A leading Australian mouse researcher says mice are at plague proportions in Western Australian grain paddocks and urgent action is needed.

It comes as residents of regional communities say the number of mice in their homes is unprecedented, with mice chewing through plastic containers, milk cartons and food containers.

CSIRO research officer Steve Henry, who has studied reported mouse numbers in paddocks from Geraldton to Esperance, said the figures were alarming.

“I’m really concerned,” Mr Henry said.

“When you’re getting over two to three hundred mice per hectare, then you’ve really got cause for concern.

“They’re counting between three and four thousand burrows [six to eight thousand mice] per hectare in some locations.”

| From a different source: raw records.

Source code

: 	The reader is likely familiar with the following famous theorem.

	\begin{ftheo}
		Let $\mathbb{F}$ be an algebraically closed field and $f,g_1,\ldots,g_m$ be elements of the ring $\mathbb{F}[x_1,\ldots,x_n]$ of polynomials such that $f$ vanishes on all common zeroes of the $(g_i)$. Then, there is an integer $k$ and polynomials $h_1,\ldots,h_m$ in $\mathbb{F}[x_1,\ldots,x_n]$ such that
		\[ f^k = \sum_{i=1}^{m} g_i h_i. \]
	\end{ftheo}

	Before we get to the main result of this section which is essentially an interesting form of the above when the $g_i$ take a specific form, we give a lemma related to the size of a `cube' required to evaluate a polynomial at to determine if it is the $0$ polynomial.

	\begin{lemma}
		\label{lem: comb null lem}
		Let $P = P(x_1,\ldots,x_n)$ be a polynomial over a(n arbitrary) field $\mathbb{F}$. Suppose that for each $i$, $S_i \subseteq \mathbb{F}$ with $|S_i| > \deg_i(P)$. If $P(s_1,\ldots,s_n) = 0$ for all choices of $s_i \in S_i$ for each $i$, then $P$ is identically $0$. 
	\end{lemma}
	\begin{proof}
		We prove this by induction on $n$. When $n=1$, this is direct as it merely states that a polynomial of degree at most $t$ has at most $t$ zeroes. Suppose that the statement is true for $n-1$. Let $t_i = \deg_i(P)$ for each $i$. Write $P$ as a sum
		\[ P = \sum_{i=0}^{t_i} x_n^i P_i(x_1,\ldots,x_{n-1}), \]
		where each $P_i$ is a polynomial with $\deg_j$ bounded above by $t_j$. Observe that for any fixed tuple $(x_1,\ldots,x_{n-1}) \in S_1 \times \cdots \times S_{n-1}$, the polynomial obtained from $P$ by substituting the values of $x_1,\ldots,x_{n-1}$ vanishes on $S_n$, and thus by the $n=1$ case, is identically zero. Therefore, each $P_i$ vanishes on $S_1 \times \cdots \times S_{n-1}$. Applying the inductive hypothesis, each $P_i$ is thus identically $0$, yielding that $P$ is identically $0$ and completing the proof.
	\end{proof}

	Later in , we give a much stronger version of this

Mr Henry said he visited WA in 2022 when numbers were high, but this year the problem was worse. 

A mouse in a paddock with red dirt and crop stubble.

Farmers are reporting more mice infestations across Western Australia’s farming region.  (Supplied: CSIRO)

Grain paddocks surround the small community of Morawa, 360 kilometres north-east of Perth.

Long-term resident and pest controller, Peter Cekanauskas, came home from a week away to find mice had taken root in his pantry.

“It was like a horror story,” he said.

“A dozen mice were visibly running over everything, amongst torn bags of self-raising flour and sugar.”

He placed 7.5 kilograms of bait around his property, which was consumed in less than three days — an amount he estimated could kill about 75 kilograms of mice.

Mr Cekanauskas said the problem was widespread, and he was being called out to more mouse infestations than ever before.

CSIOR researcher Steve Henry  weighing a mouse

Steve Henry says he has never seen mouse numbers so high in Western Australia.  (ABC News: Alice Kenney)

He said a resident told him mice had eaten their way through a plastic container of rolled oats, and nibbled through UHT milk containers, creating a flood.  

“My supplier of chemicals has remarked that he’s had an increase of sales in this area,” he said.

Mice don’t stop breeding

Mr Henry said mice could breed prolifically.

“Mice start breeding when they’re six weeks old, they have six to 10 babies every 19 to 21 days, they give birth, and within two or three days, they fall pregnant again,” he said.

“So where you have 100 females per hectare, in three weeks’ time that’s going to be 600 per hectare.

Dead mice in a bucket

New South Wales experienced a serious mouse plague in 2021. (Supplied: Kylie Jordison)

“I’m seeing videos of hundreds of mice running around … at Ravensthorpe where they’re running a seed cleaner there’s mice all over the place.”

Farmers are preparing to seed this season’s grain crop, but before they do, Mr Henry said it was essential they checked their paddocks for mice.

“It’s really important farmers in those areas are prepared to bait as they sow the crop or they could sustain some significant [crop] losses,” he said.

“We don’t want this to spiral completely out of control and we end up seeing something like we saw in New South Wales in 2021.”

Spreading baits is the latest problem for WA farmers who have reduced their paddock movements to conserve fuel, with supply shortages an ongoing challenge for the agricultural sector.